- Theatrical release poster
- Directed by: Katherine Dudas; Ivan Leung; Harrison Xu;
- Written by: Katherine Dudas; Ivan Leung; Harrison Xu;
- Produced by: Noel Do-Murakami; Ivan Leung; Harrison Xu;
- Starring: Ivan Leung; Harrison Xu; Hudson Yang; Nathan Doan;
- Cinematography: Steven Shulgach
- Edited by: Michael Scotti Jr.
- Music by: Ian Mackley
- Production company: Heroic Impact
- Distributed by: Strand Releasing
- Release dates: March 21, 2024 (Sonoma International); January 10, 2025 (United States);
- Running time: 73 minutes
- Country: United States
- Language: English
- Box office: $38,207

= Extremely Unique Dynamic =

Extremely Unique Dynamic is a 2024 American stoner meta-comedy film written and directed by Katherine Dudas, Ivan Leung, and Harrison Xu, and starring Leung and Xu.
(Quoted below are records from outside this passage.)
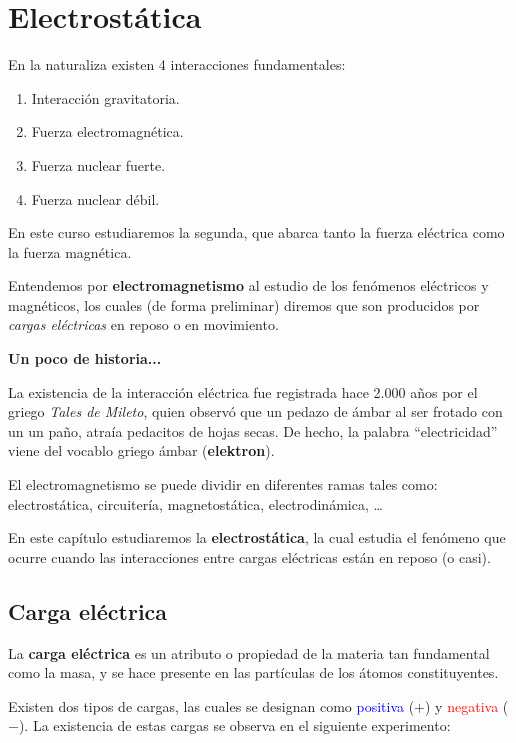 \chapter{Electrostática}

En la naturaliza existen 4 interacciones fundamentales:
\begin{enumerate}
\item Interacción gravitatoria.
\item Fuerza electromagnética.
\item Fuerza nuclear fuerte.
\item Fuerza nuclear débil.
\end{enumerate}

En este curso estudiaremos la segunda, que abarca tanto la fuerza eléctrica como la fuerza magnética.  

Entendemos por \textbf{electromagnetismo} al estudio de los fenómenos eléctricos y magnéticos, los cuales (de forma preliminar) diremos que son producidos por \textit{cargas eléctricas} en reposo o en movimiento.


\textbf{Un poco de historia...}

La existencia de la interacción eléctrica fue registrada hace 2.000 años por el griego \textit{Tales de Mileto}, quien observó que un pedazo de ámbar al ser frotado con un un paño, atraía pedacitos de hojas secas. De hecho, la palabra “electricidad” viene del vocablo griego ámbar  (\textbf{elektron}).


El electromagnetismo se puede dividir en diferentes ramas tales como: electrostática, circuitería, magnetostática, electrodinámica, \dots

En este capítulo estudiaremos la \textbf{electrostática}, la cual estudia el fenómeno que ocurre cuando las interacciones entre cargas eléctricas están en reposo (o casi).

\section{Carga eléctrica} 

La \textbf{carga eléctrica} es un atributo o propiedad de la materia tan fundamental como la masa, y se hace presente en las partículas  de los átomos constituyentes. 

Existen dos tipos de cargas, las cuales se designan como \textcolor{blue}{positiva} ($+$) y \textcolor{red}{negativa} ($-$). La existencia de estas cargas se observa en el siguiente experimento:

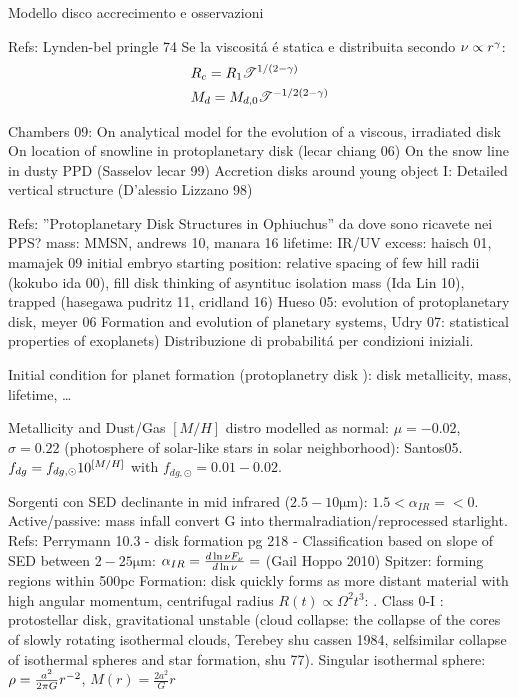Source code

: \begin{reworking}{Modello disco accrecimento e osservazioni}
	\begin{workout}
		Refs: Lynden-bel pringle 74
		Se la viscosit\'a \'e statica e distribuita secondo $\nu\propto r^{\gamma}$:
		\begin{align}
		&R_c=R_1\mathcal{T}^{1/(2-\gamma)}\\
		&M_d=M_{d,0}\mathcal{T}^{-1/2(2-\gamma)}\\
		\end{align}
	\end{workout}
	
	\begin{workout}
		Chambers 09: On analytical model for the evolution of a viscous, irradiated disk
		On location of snowline in protoplanetary disk (lecar chiang 06)
		On the snow line in dusty PPD (Sasselov lecar 99)
		Accretion disks around young object I: Detailed vertical structure (D'alessio Lizzano 98)
	\end{workout}
	
	\begin{workout}
		Refs: ''Protoplanetary Disk Structures in Ophiuchus''
		da dove sono ricavete nei PPS?
		mass: MMSN, andrews 10, manara 16
		lifetime: IR/UV excess: haisch 01, mamajek 09
		initial embryo starting position: relative spacing of few hill radii (kokubo ida 00), fill disk thinking of asyntituc isolation mass (Ida Lin 10), trapped (hasegawa pudritz 11, cridland 16)
		Hueso 05: evolution of protoplanetary disk, meyer 06 Formation and evolution of planetary systems, Udry 07: statistical properties of exoplanets)
		Distribuzione di probabilit\'a per condizioni iniziali.
		
		Initial condition for planet formation (protoplanetry disk \cite{meyer2006formation}): disk metallicity, mass, lifetime, \ldots
		
		{Metallicity and Dust/Gas}
		$[M/H]$ distro modelled as normal: $\mu=-0.02$, $\sigma=0.22$ (photosphere of solar-like stars in solar neighborhood): Santos05.
		$f_{dg}=f_{dg,\odot}10^{[M/H]}$ with $f_{dg,\odot}=0.01-0.02$.
	\end{workout}
	
	\begin{workout}
		Sorgenti con SED declinante in mid infrared ($2.5-10\si{\micro\meter}$): $1.5<\alpha_{IR}=<0$. Active/passive: mass infall convert G into thermalradiation/reprocessed starlight.
		Refs: Perrymann 10.3 - disk formation pg 218 - 
		Classification based on slope of SED between $2-25\si{\micro\meter}$: $\alpha_{IR}=\frac{d \ln{\nu F_{\nu}}}{d \ln{\nu}}=$ (Gail Hoppo 2010)
		Spitzer: forming regions within 500pc
		Formation: disk quickly forms as more distant material with high angular momentum, centrifugal radius $R(t)\propto\Omega^2 t^3$: . Class 0-I : protostellar disk, gravitational unstable (cloud collapse: the collapse of the cores of slowly rotating isothermal clouds, Terebey shu cassen 1984, selfsimilar collapse of isothermal spheres and star formation, shu 77). Singular isothermal sphere: $\rho=\frac{a^2}{2\pi G}r^{-2}$, $M(r)=\frac{2a^2}{G}r$
	\end{workout}
	

\end{reworking}

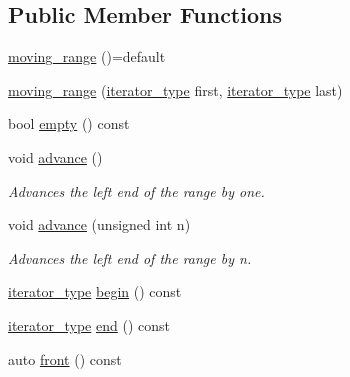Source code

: \subsection*{Public Member Functions}
\begin{DoxyCompactItemize}
\item 
\mbox{\hyperlink{structirk_1_1moving__range_a20e176576675bfd01b511fb250df1e5f}{moving\+\_\+range}} ()=default
\item 
\mbox{\hyperlink{structirk_1_1moving__range_a4db0c17a812a7562a87e749b7313a0c9}{moving\+\_\+range}} (\mbox{\hyperlink{structirk_1_1moving__range_ad77e99c581516edfaae4cdb3cc6793ba}{iterator\+\_\+type}} first, \mbox{\hyperlink{structirk_1_1moving__range_ad77e99c581516edfaae4cdb3cc6793ba}{iterator\+\_\+type}} last)
\item 
bool \mbox{\hyperlink{structirk_1_1moving__range_ae3f8227591a53d22d087d8633ce3172f}{empty}} () const
\item 
void \mbox{\hyperlink{structirk_1_1moving__range_ae842c24ac2957ac1f68bd3d22e251e47}{advance}} ()
\begin{DoxyCompactList}\small\item\em Advances the left end of the range by one. \end{DoxyCompactList}\item 
void \mbox{\hyperlink{structirk_1_1moving__range_ab184b9ac91013a6de5b31abef0498371}{advance}} (unsigned int n)
\begin{DoxyCompactList}\small\item\em Advances the left end of the range by {\ttfamily n}. \end{DoxyCompactList}\item 
\mbox{\hyperlink{structirk_1_1moving__range_ad77e99c581516edfaae4cdb3cc6793ba}{iterator\+\_\+type}} \mbox{\hyperlink{structirk_1_1moving__range_ac24e6010803fdad694992f2a677dfdbb}{begin}} () const
\item 
\mbox{\hyperlink{structirk_1_1moving__range_ad77e99c581516edfaae4cdb3cc6793ba}{iterator\+\_\+type}} \mbox{\hyperlink{structirk_1_1moving__range_ad904d898c5132ebb7d6f479db591d093}{end}} () const
\item 
auto \mbox{\hyperlink{structirk_1_1moving__range_a10d1586db8a0f1cca48e27ca0cc4b2a9}{front}} () const
\end{DoxyCompactItemize}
It premiered at the Sonoma International Film Festival on March 21, 2024, and was released theatrically on January 10, 2025.

==Plot==

Longtime best friends Danny and Ryan are spending the weekend together before Ryan moves to Edmonton, Alberta. They decide to make a movie about making a movie that stars two friends who are making a movie.

==Cast==
- Ivan Leung as Daniel
- Harrison Xu as Ryan
- Hudson Yang as Himself
- Nathan Doan as Dan

==Production==
Ivan Leung and Harrison Xu wrote and directed the film, and also star in it, each playing three roles. They formed the production company Heroic Impact to make the film, which is both of their feature filmmaking debuts. It is the second feature film for the film's third co-writer and co-director, Katherine Dudas (after her 2022 feature debut Juniper). The film was produced by Leung, Xu, and Noel Do-Murakami.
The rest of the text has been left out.